Content starts

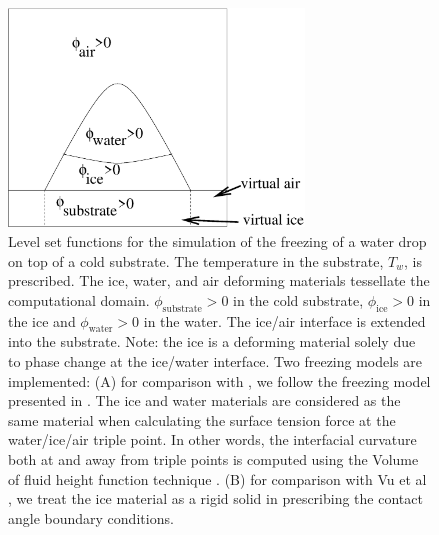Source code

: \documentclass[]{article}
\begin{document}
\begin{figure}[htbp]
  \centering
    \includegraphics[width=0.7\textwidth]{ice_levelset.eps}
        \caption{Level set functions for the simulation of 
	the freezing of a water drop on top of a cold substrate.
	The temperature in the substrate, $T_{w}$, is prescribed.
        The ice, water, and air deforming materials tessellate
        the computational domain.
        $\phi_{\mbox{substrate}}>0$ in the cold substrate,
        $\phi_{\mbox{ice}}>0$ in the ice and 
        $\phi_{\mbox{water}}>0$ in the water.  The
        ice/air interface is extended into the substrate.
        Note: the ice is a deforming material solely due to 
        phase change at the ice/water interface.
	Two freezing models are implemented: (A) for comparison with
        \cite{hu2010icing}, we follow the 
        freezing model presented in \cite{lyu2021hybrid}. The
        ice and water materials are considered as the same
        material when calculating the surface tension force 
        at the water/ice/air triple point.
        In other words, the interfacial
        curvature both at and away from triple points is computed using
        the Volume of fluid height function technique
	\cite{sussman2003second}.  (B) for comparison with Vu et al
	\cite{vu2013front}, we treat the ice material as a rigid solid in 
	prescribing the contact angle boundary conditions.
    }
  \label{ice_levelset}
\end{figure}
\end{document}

Content ends
Content starts

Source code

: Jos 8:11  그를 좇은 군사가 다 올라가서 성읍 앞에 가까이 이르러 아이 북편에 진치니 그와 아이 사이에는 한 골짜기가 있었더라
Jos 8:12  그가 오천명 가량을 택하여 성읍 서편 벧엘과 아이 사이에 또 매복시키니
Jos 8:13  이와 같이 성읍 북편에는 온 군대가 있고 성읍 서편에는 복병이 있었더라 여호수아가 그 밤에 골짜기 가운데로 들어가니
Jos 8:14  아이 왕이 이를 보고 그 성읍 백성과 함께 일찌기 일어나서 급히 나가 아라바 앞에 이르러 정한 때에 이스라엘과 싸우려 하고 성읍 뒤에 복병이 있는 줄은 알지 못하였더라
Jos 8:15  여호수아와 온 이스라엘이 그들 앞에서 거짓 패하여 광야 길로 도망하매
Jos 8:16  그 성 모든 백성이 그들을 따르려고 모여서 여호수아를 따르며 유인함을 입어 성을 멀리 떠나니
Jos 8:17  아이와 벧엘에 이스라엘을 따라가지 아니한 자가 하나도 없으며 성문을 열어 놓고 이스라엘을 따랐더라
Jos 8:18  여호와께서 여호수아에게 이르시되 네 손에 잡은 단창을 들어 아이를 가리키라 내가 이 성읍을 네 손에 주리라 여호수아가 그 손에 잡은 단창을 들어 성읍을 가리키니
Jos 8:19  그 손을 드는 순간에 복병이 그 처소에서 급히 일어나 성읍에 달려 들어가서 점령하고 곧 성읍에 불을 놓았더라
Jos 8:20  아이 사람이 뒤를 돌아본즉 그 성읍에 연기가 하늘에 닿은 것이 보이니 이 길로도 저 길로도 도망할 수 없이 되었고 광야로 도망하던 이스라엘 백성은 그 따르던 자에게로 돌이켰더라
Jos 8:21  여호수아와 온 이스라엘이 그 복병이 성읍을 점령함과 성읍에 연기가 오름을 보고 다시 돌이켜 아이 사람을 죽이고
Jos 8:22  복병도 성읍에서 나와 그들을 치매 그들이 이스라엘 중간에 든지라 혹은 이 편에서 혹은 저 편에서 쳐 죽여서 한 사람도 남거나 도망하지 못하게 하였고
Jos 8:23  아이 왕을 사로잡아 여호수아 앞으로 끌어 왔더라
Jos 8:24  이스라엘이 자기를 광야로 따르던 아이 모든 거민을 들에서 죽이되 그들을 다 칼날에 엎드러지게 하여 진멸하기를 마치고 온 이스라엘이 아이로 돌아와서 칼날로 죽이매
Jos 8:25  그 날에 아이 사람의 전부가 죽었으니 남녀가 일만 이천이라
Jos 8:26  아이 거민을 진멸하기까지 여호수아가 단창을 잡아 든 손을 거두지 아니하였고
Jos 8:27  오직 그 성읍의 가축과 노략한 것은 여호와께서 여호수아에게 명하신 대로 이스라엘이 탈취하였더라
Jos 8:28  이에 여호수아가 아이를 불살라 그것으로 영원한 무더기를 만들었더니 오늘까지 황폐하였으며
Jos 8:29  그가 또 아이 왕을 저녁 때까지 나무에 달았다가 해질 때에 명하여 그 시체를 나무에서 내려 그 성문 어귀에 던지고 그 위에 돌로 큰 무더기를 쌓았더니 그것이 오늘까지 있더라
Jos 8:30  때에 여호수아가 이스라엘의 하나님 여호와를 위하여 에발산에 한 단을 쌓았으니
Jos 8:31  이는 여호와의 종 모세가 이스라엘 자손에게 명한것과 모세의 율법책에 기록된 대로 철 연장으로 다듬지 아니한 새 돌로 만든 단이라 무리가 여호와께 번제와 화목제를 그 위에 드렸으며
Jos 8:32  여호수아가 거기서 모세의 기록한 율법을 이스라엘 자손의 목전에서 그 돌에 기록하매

Content ends

Your task »
Copy the lines of the data above exactly as written, beginning with the line containing "성읍에 불을 놓았더라" and ending with the line containing "만들었더니 오늘까지 황폐하였으며", and leave out all other lines.

Answer to this problem »
Jos 8:19  그 손을 드는 순간에 복병이 그 처소에서 급히 일어나 성읍에 달려 들어가서 점령하고 곧 성읍에 불을 놓았더라
Jos 8:20  아이 사람이 뒤를 돌아본즉 그 성읍에 연기가 하늘에 닿은 것이 보이니 이 길로도 저 길로도 도망할 수 없이 되었고 광야로 도망하던 이스라엘 백성은 그 따르던 자에게로 돌이켰더라
Jos 8:21  여호수아와 온 이스라엘이 그 복병이 성읍을 점령함과 성읍에 연기가 오름을 보고 다시 돌이켜 아이 사람을 죽이고
Jos 8:22  복병도 성읍에서 나와 그들을 치매 그들이 이스라엘 중간에 든지라 혹은 이 편에서 혹은 저 편에서 쳐 죽여서 한 사람도 남거나 도망하지 못하게 하였고
Jos 8:23  아이 왕을 사로잡아 여호수아 앞으로 끌어 왔더라
Jos 8:24  이스라엘이 자기를 광야로 따르던 아이 모든 거민을 들에서 죽이되 그들을 다 칼날에 엎드러지게 하여 진멸하기를 마치고 온 이스라엘이 아이로 돌아와서 칼날로 죽이매
Jos 8:25  그 날에 아이 사람의 전부가 죽었으니 남녀가 일만 이천이라
Jos 8:26  아이 거민을 진멸하기까지 여호수아가 단창을 잡아 든 손을 거두지 아니하였고
Jos 8:27  오직 그 성읍의 가축과 노략한 것은 여호와께서 여호수아에게 명하신 대로 이스라엘이 탈취하였더라
Jos 8:28  이에 여호수아가 아이를 불살라 그것으로 영원한 무더기를 만들었더니 오늘까지 황폐하였으며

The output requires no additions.